Thursday, April 17, 2008

I'll Take the Stairs, Thanks

If you ever ride in elevators (meaning: if you are a current resident of the planet Earth), you might think twice before reading Nick Paumgarten's article about them in The New Yorker. Threaded throughout the article in pieces is the story of Nicholas White. In 1999, at 34 years old, he was working for Business Week. At 11 p.m. on a Friday, he took a smoke break. On his way back up to the 43rd floor, the elevator stuck. He was alone in it for 41 hours.
After a time, he pressed the emergency button, setting off an alarm bell, mounted on the roof of the elevator car, but he could tell that its range was limited. Still, he rang it a few more times and eventually pulled the button out, so that the alarm was continuous.

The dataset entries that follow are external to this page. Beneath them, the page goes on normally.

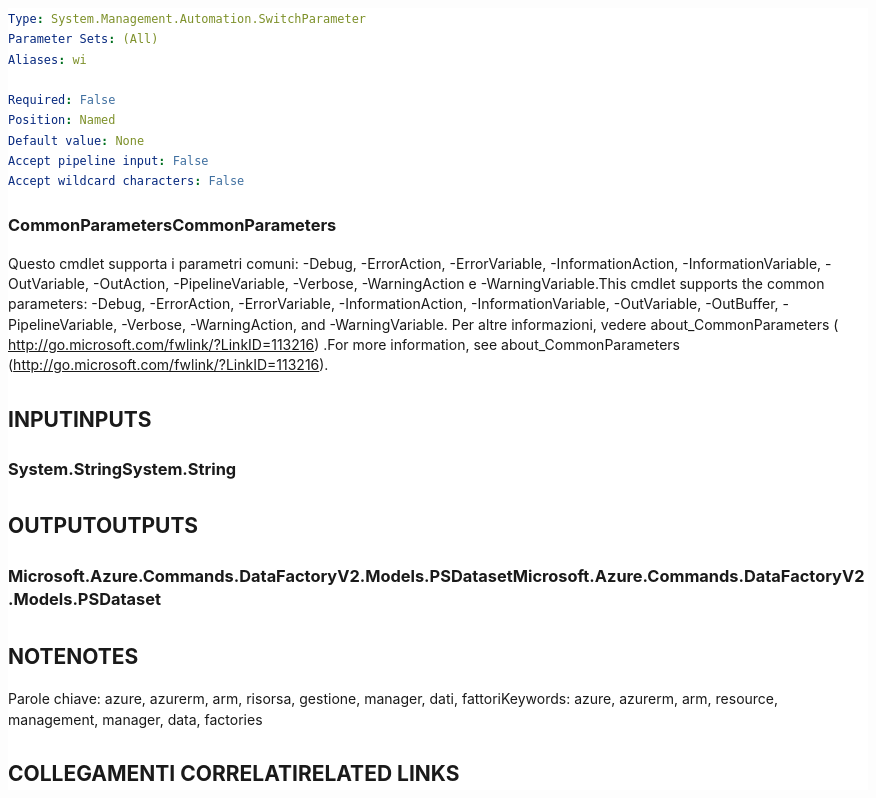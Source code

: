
 ```yaml
Type: System.Management.Automation.SwitchParameter
Parameter Sets: (All)
Aliases: wi

Required: False
Position: Named
Default value: None
Accept pipeline input: False
Accept wildcard characters: False
```

### <span data-ttu-id="84a80-142">CommonParameters</span><span class="sxs-lookup"><span data-stu-id="84a80-142">CommonParameters</span></span>
<span data-ttu-id="84a80-143">Questo cmdlet supporta i parametri comuni: -Debug, -ErrorAction, -ErrorVariable, -InformationAction, -InformationVariable, -OutVariable, -OutAction, -PipelineVariable, -Verbose, -WarningAction e -WarningVariable.</span><span class="sxs-lookup"><span data-stu-id="84a80-143">This cmdlet supports the common parameters: -Debug, -ErrorAction, -ErrorVariable, -InformationAction, -InformationVariable, -OutVariable, -OutBuffer, -PipelineVariable, -Verbose, -WarningAction, and -WarningVariable.</span></span> <span data-ttu-id="84a80-144">Per altre informazioni, vedere about_CommonParameters ( http://go.microsoft.com/fwlink/?LinkID=113216) .</span><span class="sxs-lookup"><span data-stu-id="84a80-144">For more information, see about_CommonParameters (http://go.microsoft.com/fwlink/?LinkID=113216).</span></span>

## <span data-ttu-id="84a80-145">INPUT</span><span class="sxs-lookup"><span data-stu-id="84a80-145">INPUTS</span></span>

### <span data-ttu-id="84a80-146">System.String</span><span class="sxs-lookup"><span data-stu-id="84a80-146">System.String</span></span>

## <span data-ttu-id="84a80-147">OUTPUT</span><span class="sxs-lookup"><span data-stu-id="84a80-147">OUTPUTS</span></span>

### <span data-ttu-id="84a80-148">Microsoft.Azure.Commands.DataFactoryV2.Models.PSDataset</span><span class="sxs-lookup"><span data-stu-id="84a80-148">Microsoft.Azure.Commands.DataFactoryV2.Models.PSDataset</span></span>

## <span data-ttu-id="84a80-149">NOTE</span><span class="sxs-lookup"><span data-stu-id="84a80-149">NOTES</span></span>
<span data-ttu-id="84a80-150">Parole chiave: azure, azurerm, arm, risorsa, gestione, manager, dati, fattori</span><span class="sxs-lookup"><span data-stu-id="84a80-150">Keywords: azure, azurerm, arm, resource, management, manager, data, factories</span></span>

## <span data-ttu-id="84a80-151">COLLEGAMENTI CORRELATI</span><span class="sxs-lookup"><span data-stu-id="84a80-151">RELATED LINKS</span></span>
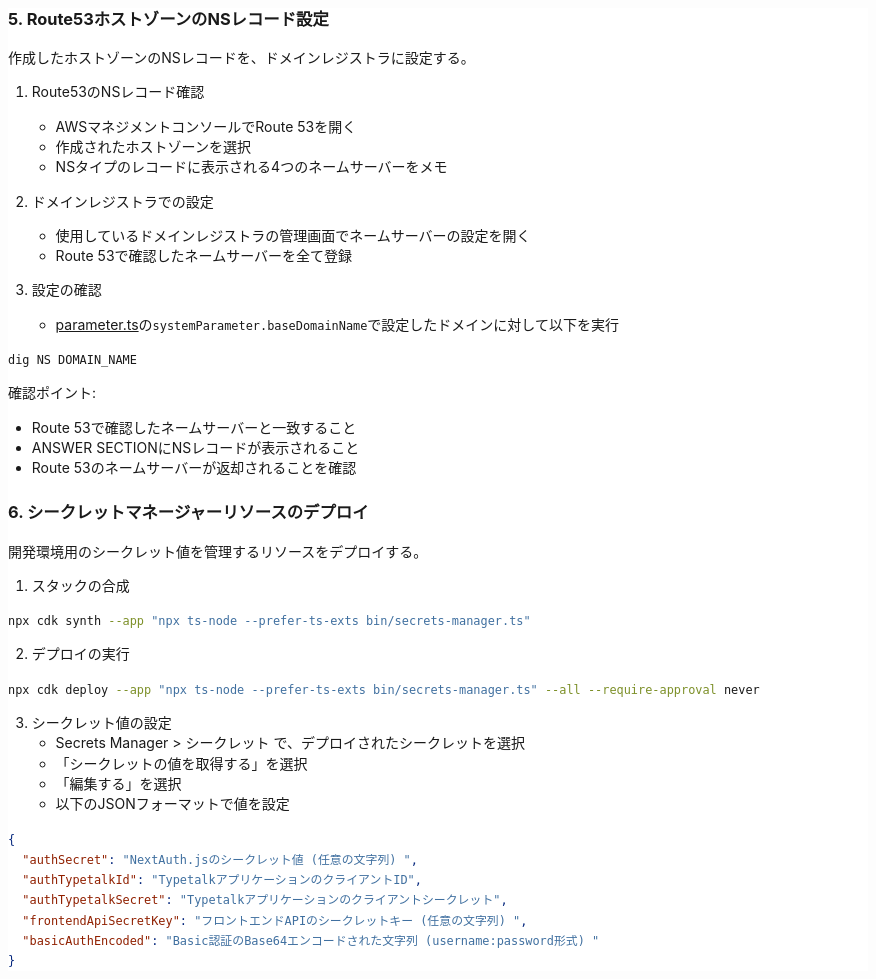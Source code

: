 ### 5. Route53ホストゾーンのNSレコード設定

作成したホストゾーンのNSレコードを、ドメインレジストラに設定する。

1. Route53のNSレコード確認
   - AWSマネジメントコンソールでRoute 53を開く
   - 作成されたホストゾーンを選択
   - NSタイプのレコードに表示される4つのネームサーバーをメモ

2. ドメインレジストラでの設定
   - 使用しているドメインレジストラの管理画面でネームサーバーの設定を開く
   - Route 53で確認したネームサーバーを全て登録

3. 設定の確認
   - [parameter.ts](../parameter.ts)の`systemParameter.baseDomainName`で設定したドメインに対して以下を実行

```bash
dig NS DOMAIN_NAME
```

確認ポイント:

- Route 53で確認したネームサーバーと一致すること
- ANSWER SECTIONにNSレコードが表示されること
- Route 53のネームサーバーが返却されることを確認

### 6. シークレットマネージャーリソースのデプロイ

開発環境用のシークレット値を管理するリソースをデプロイする。

1. スタックの合成

```bash
npx cdk synth --app "npx ts-node --prefer-ts-exts bin/secrets-manager.ts"
```

2. デプロイの実行

```bash
npx cdk deploy --app "npx ts-node --prefer-ts-exts bin/secrets-manager.ts" --all --require-approval never
```

3. シークレット値の設定
   - Secrets Manager > シークレット で、デプロイされたシークレットを選択
   - 「シークレットの値を取得する」を選択
   - 「編集する」を選択
   - 以下のJSONフォーマットで値を設定

```json
{
  "authSecret": "NextAuth.jsのシークレット値 (任意の文字列) ",
  "authTypetalkId": "TypetalkアプリケーションのクライアントID",
  "authTypetalkSecret": "Typetalkアプリケーションのクライアントシークレット",
  "frontendApiSecretKey": "フロントエンドAPIのシークレットキー (任意の文字列) ",
  "basicAuthEncoded": "Basic認証のBase64エンコードされた文字列 (username:password形式) "
}
```

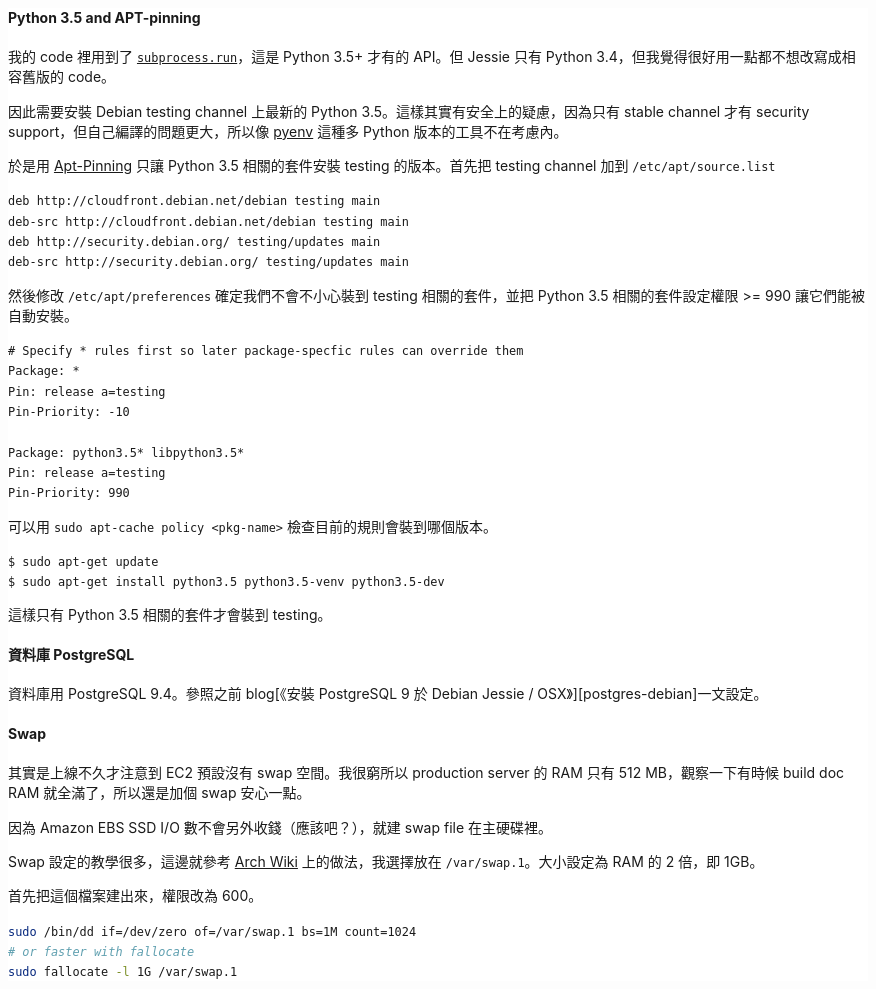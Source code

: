 [^ec2-nano]: 吐嘈一下，t2.nano vCPU 真的時快時慢，有時 build doc 幾分鐘就搞定了，有時要幾十分鐘，有一天超慢，然後又被 web crawler 抓到，讓 task queue timeout 陷入了 timeout、restart、timeout 的無限地獄……

#### Python 3.5 and APT-pinning

我的 code 裡用到了 [`subprocess.run`](https://docs.python.org/3/library/subprocess.html#subprocess.run)，這是 Python 3.5+ 才有的 API。但 Jessie 只有 Python 3.4，但我覺得很好用一點都不想改寫成相容舊版的 code。

因此需要安裝 Debian testing channel 上最新的 Python 3.5。這樣其實有安全上的疑慮，因為只有 stable channel 才有 security support，但自己編譯的問題更大，所以像 [pyenv](https://github.com/yyuu/pyenv) 這種多 Python 版本的工具不在考慮內。

於是用 [Apt-Pinning](https://wiki.debian.org/AptPreferences) 只讓 Python 3.5 相關的套件安裝 testing 的版本。首先把 testing channel 加到 `/etc/apt/source.list`

```
deb http://cloudfront.debian.net/debian testing main
deb-src http://cloudfront.debian.net/debian testing main
deb http://security.debian.org/ testing/updates main
deb-src http://security.debian.org/ testing/updates main
```

然後修改 `/etc/apt/preferences` 確定我們不會不小心裝到 testing 相關的套件，並把 Python 3.5 相關的套件設定權限 >= 990 讓它們能被自動安裝。

```
# Specify * rules first so later package-specfic rules can override them
Package: *
Pin: release a=testing
Pin-Priority: -10

Package: python3.5* libpython3.5*
Pin: release a=testing
Pin-Priority: 990
```

可以用 `sudo apt-cache policy <pkg-name>` 檢查目前的規則會裝到哪個版本。

```
$ sudo apt-get update 
$ sudo apt-get install python3.5 python3.5-venv python3.5-dev
```

這樣只有 Python 3.5 相關的套件才會裝到 testing。

#### 資料庫 PostgreSQL

資料庫用 PostgreSQL 9.4。參照之前 blog[《安裝 PostgreSQL 9 於 Debian Jessie / OSX》][postgres-debian]一文設定。

#### Swap

其實是上線不久才注意到 EC2 預設沒有 swap 空間。我很窮所以 production server 的 RAM 只有 512 MB，觀察一下有時候 build doc RAM 就全滿了，所以還是加個 swap 安心一點。

因為 Amazon EBS SSD I/O 數不會另外收錢（應該吧？），就建 swap file 在主硬碟裡。

Swap 設定的教學很多，這邊就參考 [Arch Wiki](https://wiki.archlinux.org/index.php/swap) 上的做法，我選擇放在 `/var/swap.1`。大小設定為 RAM 的 2 倍，即 1GB。

首先把這個檔案建出來，權限改為 600。

```bash
sudo /bin/dd if=/dev/zero of=/var/swap.1 bs=1M count=1024
# or faster with fallocate
sudo fallocate -l 1G /var/swap.1
```


[^zh-Hant]: 八卦是，臺灣繁體中文的 language code (or locale identifier) 究竟是 zh_TW、zh-Hant、zh-Hant-TW、zh-Hant_TW、zh_Hant 還是 zh_Hant_TW？這問題本身就可以寫一篇了。<br><br>查國際規範 [BCP 47] 的話，只有 [zh-Hant](http://www.iana.org/assignments/lang-tags/zh-Hant) 和 [zh-Hant-TW](http://www.iana.org/assignments/lang-tags/zh-Hant-TW)，更多關於標準的說明與定義可以參考 [*Understanding the New Language Tags*, W3C](https://www.w3.org/International/articles/bcp47/) 一文。<br><br>不過現狀是很奇妙的。參考 OSX 定義 [*Language and Locale IDs*](https://developer.apple.com/library/ios/documentation/MacOSX/Conceptual/BPInternational/LanguageandLocaleIDs/LanguageandLocaleIDs.html) 的話應該是 zh_TW、zh-Hant 或 zh-Hant_TW。而在 Debain 中，所有支援的 locale 寫在 `/usr/share/i18n/SUPPORTED`，裡面只有 zh_TW，不過 Debian 只用 `language[_country][.charset]` 所以不會有定義中為 script 的 Hant，雖然在 locale 中使用底線與 [BCP 47] 的定義不同。Sphinx 透過 [Babel] 處理 locale，但它不允許 locale 中有 `-`，因此只能考慮 zh_Hant 或 zh_Hant_TW。更有趣的是，locale 應該是 case-insensitive 所以大小寫是不重要的 XD
[^pydoc-url]: 其實在 <https://docs.python.org/> 上面 [/3/](https://docs.python.org/3/) 和 [/3.5/](https://docs.python.org/3.5/) 是不同份文件，即使是同個版本號它們更新的時間不相同。蠻意外會是這樣的情況。不過我們不用搞這麼複雜，只要轉址就好。
[^build-link]: 開發時一直都是用 GET，即如文中所說，有個專屬的 link。但發現會有 robot / crawler 打這些路徑，因此最後改成 POST，把 `{{pagename}}` 用 data-\* 即 `<a href="#" data-pagename="{{ pagename }}">...</a>` 的方式存起來，在用 jQuery 綁定 click listener。
[^python3]: 看 [huey](https://github.com/coleifer/huey) 和 [jobtastic](https://github.com/PolicyStat/jobtastic) master branch 上有 py3k 的 commit 但感覺是最近的事，有待觀察。
[pydoctw-build-server]: http://docs.python.org.tw/_build/
[pydoctw-doc]: http://docs.python.org.tw/3/
[pydoctw-doc-tutorial]: http://docs.python.org.tw/3/tutorial/index.html
[pydoctw-wiki]: https://github.com/python-doc-tw/python-doc-tw/wiki
[pydoctw-wiki-local-build]: https://github.com/python-doc-tw/python-doc-tw/wiki/How-to-build-the-doc-locally
[python-doc-tw]: https://github.com/python-doc-tw/python-doc-tw
[pydoc_autobuild]: https://github.com/python-doc-tw/pydoc_autobuild
[cpython-tw]: https://github.com/python-doc-tw/cpython-tw
[Sphinx]: http://www.sphinx-doc.org/en/stable/
[Jinja2]: http://jinja.pocoo.org/docs/dev/
[Transifex]: https://www.transifex.com/
[Django]: https://www.djangoproject.com/
[Django Packages]: https://www.djangopackages.com/
[Celery]: http://www.celeryproject.org/
[Rabbit-MQ]: https://www.rabbitmq.com/
[Redis]: http://redis.io/
[uWSGI]: http://uwsgi-docs.readthedocs.org/en/latest/index.html
[systemd]: https://www.freedesktop.org/wiki/Software/systemd/
[BCP 47]: http://www.ietf.org/rfc/bcp/bcp47.txt
[Babel]: http://babel.pocoo.org/
[uwsgi-doc-systemd]: http://uwsgi-docs.readthedocs.org/en/latest/Systemd.html
[uwsgi-doc-django]: http://uwsgi-docs.readthedocs.org/en/latest/tutorials/Django_and_nginx.html
[Django-uwsgi-systemd]: https://luxagraf.net/src/how-set-django-uwsgi-systemd-debian-8
[django-Q]: https://django-q.readthedocs.org/
[postgres-debian]: {filename}../2016-01/0125_postgres_debian_osx.md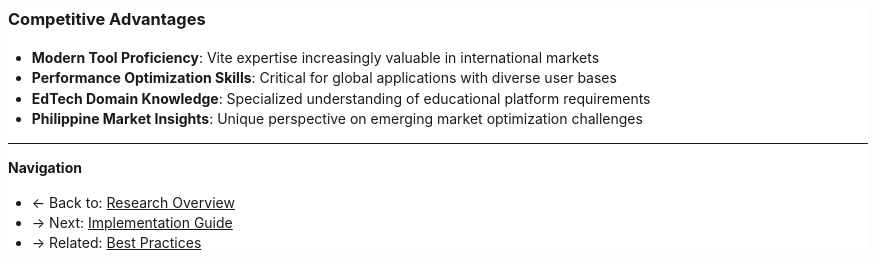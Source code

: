 ### Competitive Advantages
- **Modern Tool Proficiency**: Vite expertise increasingly valuable in international markets
- **Performance Optimization Skills**: Critical for global applications with diverse user bases
- **EdTech Domain Knowledge**: Specialized understanding of educational platform requirements
- **Philippine Market Insights**: Unique perspective on emerging market optimization challenges

---

**Navigation**
- ← Back to: [Research Overview](./README.md)
- → Next: [Implementation Guide](./implementation-guide.md)
- → Related: [Best Practices](./best-practices.md)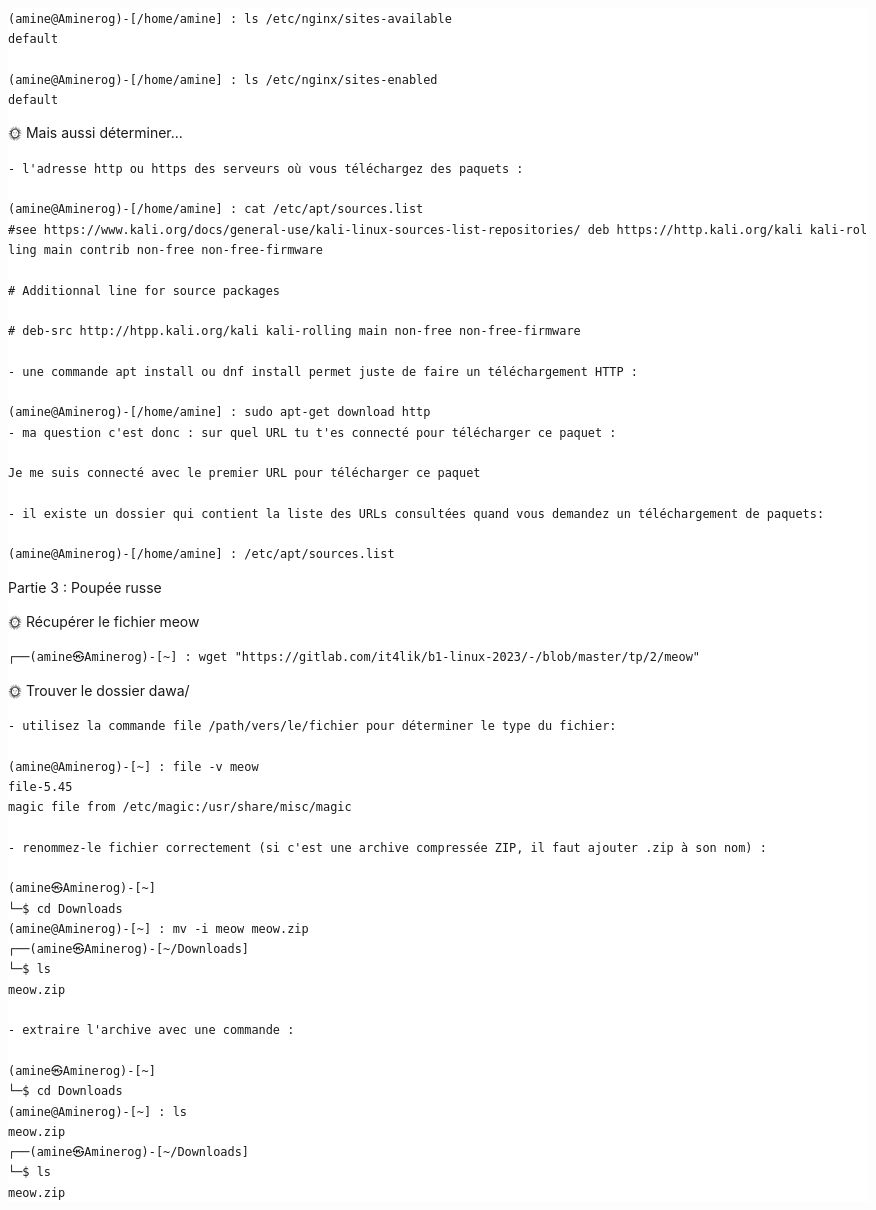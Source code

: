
 ``````
(amine@Aminerog)-[/home/amine] : ls /etc/nginx/sites-available
default

(amine@Aminerog)-[/home/amine] : ls /etc/nginx/sites-enabled
default
``````
🌞 Mais aussi déterminer...
``````
- l'adresse http ou https des serveurs où vous téléchargez des paquets :

(amine@Aminerog)-[/home/amine] : cat /etc/apt/sources.list
#see https://www.kali.org/docs/general-use/kali-linux-sources-list-repositories/ deb https://http.kali.org/kali kali-rolling main contrib non-free non-free-firmware

# Additionnal line for source packages

# deb-src http://htpp.kali.org/kali kali-rolling main non-free non-free-firmware

- une commande apt install ou dnf install permet juste de faire un téléchargement HTTP :

(amine@Aminerog)-[/home/amine] : sudo apt-get download http
- ma question c'est donc : sur quel URL tu t'es connecté pour télécharger ce paquet :

Je me suis connecté avec le premier URL pour télécharger ce paquet

- il existe un dossier qui contient la liste des URLs consultées quand vous demandez un téléchargement de paquets: 

(amine@Aminerog)-[/home/amine] : /etc/apt/sources.list
``````

Partie 3 : Poupée russe

🌞 Récupérer le fichier meow
``````
┌──(amine㉿Aminerog)-[~] : wget "https://gitlab.com/it4lik/b1-linux-2023/-/blob/master/tp/2/meow"
``````

🌞 Trouver le dossier dawa/

``````
- utilisez la commande file /path/vers/le/fichier pour déterminer le type du fichier:

(amine@Aminerog)-[~] : file -v meow
file-5.45
magic file from /etc/magic:/usr/share/misc/magic

- renommez-le fichier correctement (si c'est une archive compressée ZIP, il faut ajouter .zip à son nom) :

(amine㉿Aminerog)-[~]
└─$ cd Downloads    
(amine@Aminerog)-[~] : mv -i meow meow.zip
┌──(amine㉿Aminerog)-[~/Downloads]
└─$ ls
meow.zip
                
- extraire l'archive avec une commande :

(amine㉿Aminerog)-[~]
└─$ cd Downloads    
(amine@Aminerog)-[~] : ls
meow.zip
┌──(amine㉿Aminerog)-[~/Downloads]
└─$ ls  
meow.zip
``````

Some time passed, although he was not sure how much, because he had no watch or cell phone. He occupied himself with thoughts of remaining calm and decided that he’d better not do anything drastic, because, whatever the malfunction, he thought it unwise to jostle the car, and because he wanted to be (as he thought, chuckling to himself) a model trapped employee. . . . As the emergency bell rang and rang, he began to fear that it might somehow—electricity? friction? heat?—start a fire. Recently, there had been a small fire in the building, rendering the elevators unusable. The Business Week staff had walked down forty-three stories. He also began hearing unlikely oscillations in the ringing: aural hallucinations. Before long, he began to contemplate death.
I know: Sweet lord.

The New Yorker's web site features the security video (sped up considerably, of course) of White's entire ordeal. Not the most pleasant thing to watch, and the clip has been set to creepy music, as if the unadorned situation isn't creepy enough:
The most striking thing to (White) about the tape is that it includes split-screen footage from three other elevators, on which you can see men intermittently performing maintenance work. Apparently, they never wondered about the one he was in. (Eight McGraw-Hill security guards came and went while he was stranded there; nobody seems to have noticed him on the monitor.)
(Via QuizLaw)

1 Comments:

Blogger lmha said...

My boys love elevators (although Jack seems to think they're akin to a roller coaster ride the way he grips our hands on occasion. But this story, and any thought of being stuck in an elevator for that amount of time, makes me need therapy now. I can't imagine being stuck with no watch, no phone, no way of contacting people. I think I'm mildly claustropobic. I'd be absolutely terrified!